07・09・17 1947年産老ワインに敬意を表したかったが…

DSCF23901947年のChateau Margauxだとして友人のパーティで出されたワイン。ネットオークションで手に入れたという。

なぜかラベルのヴィンテージの部分だけがくり抜かれている。写真には写っていないがキャップシールも頭の部分だけを残して腰巻き部分とでも言うべき部分が奇妙に切り取られている。つまりヴィンテージの客観的証拠はない。

一言で言って怪しい。

しかし、ワインは現物勝負だ。いかなる能書きや血統書があろうがなかろうが、飲んでこそ評価されるべきものだ。

と、私が言った言葉をこのワインはどんな気持ちで聞いたことやら。ますます恥じ入ってしまったかもしれない。

ということで、残念ながら、そこには古く黄昏たかつてワインと呼ばれていたらしい液体が入っていただけだった。譬えていうなら美輪明宏には今もなお丸山明宏の面影がある。このあいだの参院選でチラッと見た若尾文子は間違いなく若尾文子だった。しかしこのマルゴーには何もない。

悪くなったワインにはいくらでも言い訳ができるだろうから、飲んだだけで断定するつもりはないが、一つの可能性として、この世界にヴィンテージ偽装があるのではないかという疑念が立ち上って来た。

DSCF2392ちなみに1947年のChateau Haut-Brion(シャトー・オーブリオン)も大差なかった。こちらはラベルに1947の数字が残っているのだが。

さて、Hugh Johnsonはなんと言っているか?私が持っている一番古いPocket Wine Bookは1992年版で、それによると、シャトー・オブリオンは1961年が黒太字表記で最も古い。シャトー・マルゴーも1961年が黒太字表記で最も古い。太字は飲み頃であることを意味する。
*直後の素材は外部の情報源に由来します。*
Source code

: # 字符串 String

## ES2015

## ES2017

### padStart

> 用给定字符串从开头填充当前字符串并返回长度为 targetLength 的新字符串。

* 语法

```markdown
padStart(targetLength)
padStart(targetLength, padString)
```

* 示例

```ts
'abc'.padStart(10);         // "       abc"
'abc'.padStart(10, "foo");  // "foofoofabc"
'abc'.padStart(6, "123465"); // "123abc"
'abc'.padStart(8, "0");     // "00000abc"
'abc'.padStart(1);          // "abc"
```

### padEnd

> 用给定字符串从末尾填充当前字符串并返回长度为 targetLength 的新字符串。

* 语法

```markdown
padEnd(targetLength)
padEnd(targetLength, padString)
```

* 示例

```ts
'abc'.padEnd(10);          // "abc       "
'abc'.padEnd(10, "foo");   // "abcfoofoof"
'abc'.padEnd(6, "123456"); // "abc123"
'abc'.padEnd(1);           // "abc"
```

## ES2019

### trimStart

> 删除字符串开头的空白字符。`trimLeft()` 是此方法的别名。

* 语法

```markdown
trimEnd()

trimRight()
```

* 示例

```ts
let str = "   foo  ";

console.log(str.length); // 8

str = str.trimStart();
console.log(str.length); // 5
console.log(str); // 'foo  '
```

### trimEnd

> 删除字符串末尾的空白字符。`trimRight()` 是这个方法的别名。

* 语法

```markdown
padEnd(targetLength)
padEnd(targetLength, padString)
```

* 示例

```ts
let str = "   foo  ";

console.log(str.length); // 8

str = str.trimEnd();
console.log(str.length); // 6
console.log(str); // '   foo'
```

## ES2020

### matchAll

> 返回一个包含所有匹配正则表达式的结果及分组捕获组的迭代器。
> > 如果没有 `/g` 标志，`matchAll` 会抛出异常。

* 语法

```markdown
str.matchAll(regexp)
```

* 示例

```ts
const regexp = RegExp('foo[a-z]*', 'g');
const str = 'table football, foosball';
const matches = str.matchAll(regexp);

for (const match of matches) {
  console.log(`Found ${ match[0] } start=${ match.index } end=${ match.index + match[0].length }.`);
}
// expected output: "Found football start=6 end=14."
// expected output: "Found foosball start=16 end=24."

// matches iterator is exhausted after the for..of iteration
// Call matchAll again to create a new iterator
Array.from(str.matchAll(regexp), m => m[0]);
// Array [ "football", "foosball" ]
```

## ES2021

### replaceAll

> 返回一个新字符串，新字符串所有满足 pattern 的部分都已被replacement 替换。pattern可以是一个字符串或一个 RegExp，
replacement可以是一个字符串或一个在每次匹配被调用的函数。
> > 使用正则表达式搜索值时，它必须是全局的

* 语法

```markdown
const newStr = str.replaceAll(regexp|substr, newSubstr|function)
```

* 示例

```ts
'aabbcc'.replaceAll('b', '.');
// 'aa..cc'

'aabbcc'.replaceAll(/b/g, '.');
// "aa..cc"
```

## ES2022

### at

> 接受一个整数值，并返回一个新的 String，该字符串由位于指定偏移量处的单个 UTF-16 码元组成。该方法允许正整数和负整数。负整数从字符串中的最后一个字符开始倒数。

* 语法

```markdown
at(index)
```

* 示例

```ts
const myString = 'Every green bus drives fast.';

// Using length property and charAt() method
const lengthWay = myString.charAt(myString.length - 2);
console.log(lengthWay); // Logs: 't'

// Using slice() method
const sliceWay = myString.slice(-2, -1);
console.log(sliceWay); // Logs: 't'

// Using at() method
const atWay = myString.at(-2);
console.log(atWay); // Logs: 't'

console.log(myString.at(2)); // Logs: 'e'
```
2000年版になると、黒太字表記はシャトー・オーブリオンが1959年、マルゴーが1953年にまで遡る。これは2006年版でも維持されている。ただしマルゴーは緑太字になっており2005年に急いで飲みなさいという指定。細かいことを言わせてもらえば、以前の版で細字にもなっていなかった年が突然太字で登場するのは違和感がある。

ところが2008年版になると、オーブリオンは一気に1975年に、マルゴーは1982年になってしまう。古いヴィンテージが太字表記から消滅するのだ。2007年版は買い忘れたので持っていないが、2007年→2008年の間に急に古いヴィンテージに見切りをつける判断があったのだろう。団塊世代の定年みたいなものか。

1947年の二つのワインが仮に本物であったとしても、ワインとしての魅力が維持できていたかどうか、極めて怪しいことは確かだろう。

そもそもこういう黄昏ワインを凄いぞ凄いぞ!と期待して飲むのは基本的に見当違いであって、ジイサン(いや、ボルドーは女王だからバアサンか)まだ生きているかな~ァ、と、そっと襖をあけて寝床に近寄って寝息をうかがうのが実情に近い。で、運が良ければガバッと起き上がって、凄い元気じゃない!ということになる。

敬老の日に老ワインの話。以上。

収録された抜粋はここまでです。